Alpine Quick Start#

Alpine is the University of Colorado Boulder Research Computing’s third-generation high performance computing (HPC) cluster. Alpine is a heterogeneous compute cluster currently composed of hardware provided from University of Colorado Boulder, Colorado State University, and Anschutz Medical Campus. Alpine currently offers 455 compute nodes and a total of 28,080 cores. Alpine can be securely accessed anywhere, anytime using Open OnDemand or ssh connectivity to the CURC system.

Alpine Quick-Start#

  1. From a login node, load the slurm/alpine module to access the SLURM job scheduler instance for Alpine:

    $ module load slurm/alpine
    
  2. Once the Alpine Slurm job scheduler has been loaded you can submit and start jobs on the Alpine cluster. Consult the requesting resources section and the examples section to learn how to direct your jobs to the appropriate Alpine compute nodes.

  3. Software can be loaded into the Alpine compute environment via the LMOD module system, which allows users choose software from our pre-installed software stack.

  4. If you would like to use software that is not within our preinstalled stack, your application must be compiled using acompile. More information about the acompile command can be found under our partitions section.

Consult our compiling and linking documentation for more information on compiling software. You can also submit a software request using our Software Request Form.

Cluster Summary#

Nodes#

The Alpine cluster is made up of different types of nodes. A general overview of these nodes is as follows:

  • CPU nodes: 406 AMD Milan compute nodes with 256 GB RAM

  • GPU nodes: a mixture of 25 NVIDIA and AMD GPUs

  • High-memory nodes: 24 high-memory nodes with 1 TB of memory or more

Alpine is made possible due to its contributors. Below we provide each contributor, along with the number of nodes they have provided:

  • University of Colorado Boulder: 341 nodes

  • Colorado State University: 77 nodes

  • CU Anschutz Medical Campus: 37 nodes

Note

  • For specific details on node types and a breakdown of contributions made to Alpine, please see the Hardware Summary section of our Alpine Hardware page.

  • All nodes are available to all users. For full details about node access, please read the Alpine node access and FairShare policy.

Interconnect#

The Alpine cluster has different types of interconnects/fabrics which connect different types of hardware, outlined below:

  • CPU nodes: HDR-100 InfiniBand (200Gb inter-node fabric); available on most CPU nodes as of July 2023 and on most remaining CPU nodes pending hardware arrivals

  • GPU nodes: 2x25 Gb Ethernet +RoCE

  • High-memory nodes: 2x25 Gb Ethernet +RoCE

  • Scratch storage: 25Gb Ethernet +RoCE

Node Features#

The Alpine cluster features some heterogeneity. A variety of feature tags are applied to nodes deployed in Alpine to allow jobs to target specific CPU, GPU, network, and storage requirements.

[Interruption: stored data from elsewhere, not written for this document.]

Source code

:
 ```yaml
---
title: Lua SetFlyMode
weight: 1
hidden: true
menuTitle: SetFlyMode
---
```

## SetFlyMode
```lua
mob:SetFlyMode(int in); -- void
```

Use the sinfo command to determine the features that are available on any node in the cluster.

sinfo --format="%N | %f"

Note

Feature descriptions and finalized partition names are still being added to Alpine nodes. Refer to the description of features list below for current node features.

Description of features#

  • milan: 64-core and dual-socket 32-core AMD EPYC Milan CPU

  • milan128c: dual-socket 128-core AMD EPYC Milan CPU

  • a100: NVIDIA A100 GPU

  • mi100: AMD MI100 GPU

  • l40: NVIDIA L40 GPU

  • storage: large, fast RAID disk storage in node

  • rh8: RedHat Enterprise Linux version 8 operating system

Job Scheduling#

All jobs on Alpine are run through a queue system using the SLURM job scheduler. Though many HPC workflows are run through batch-type jobs, interactive jobs on compute nodes are allowed; however, these jobs must also be initiated through the scheduler. High-priority jobs move to the top of the queue and are thus guaranteed to start running within a few minutes, unless other high-priority jobs are already queued or running ahead of them. High-priority jobs can run for a maximum wall time of 24 hours. Low-priority jobs have a maximum wall time of 7 days.

More details about how to use SLURM to run jobs can be found in our running applications with jobs documentation.

Allocations#

When you receive a Research Computing account you are automatically assigned a Trailhead Auto-Allocation, which grants you a fixed share of ucb-general. The Trailhead is a great allocation for smaller jobs or testing and benchmarking your code. To accommodate a variety of allocation sizes on Alpine, CURC offers two application-based tiers. The Ascent Allocation tier provides users with 350,000 SUs over a 12 month period. The Peak Allocation tier is aimed at projects that will consume between 350,000 and 6,000,000 SUs in a 12 month period. Please see our Allocations page for a comparison of tiers and instructions to apply.

Alpine is jointly funded by the University of Colorado Boulder, the University of Colorado Anschutz, Colorado State University, and the National Science Foundation (award 2201538).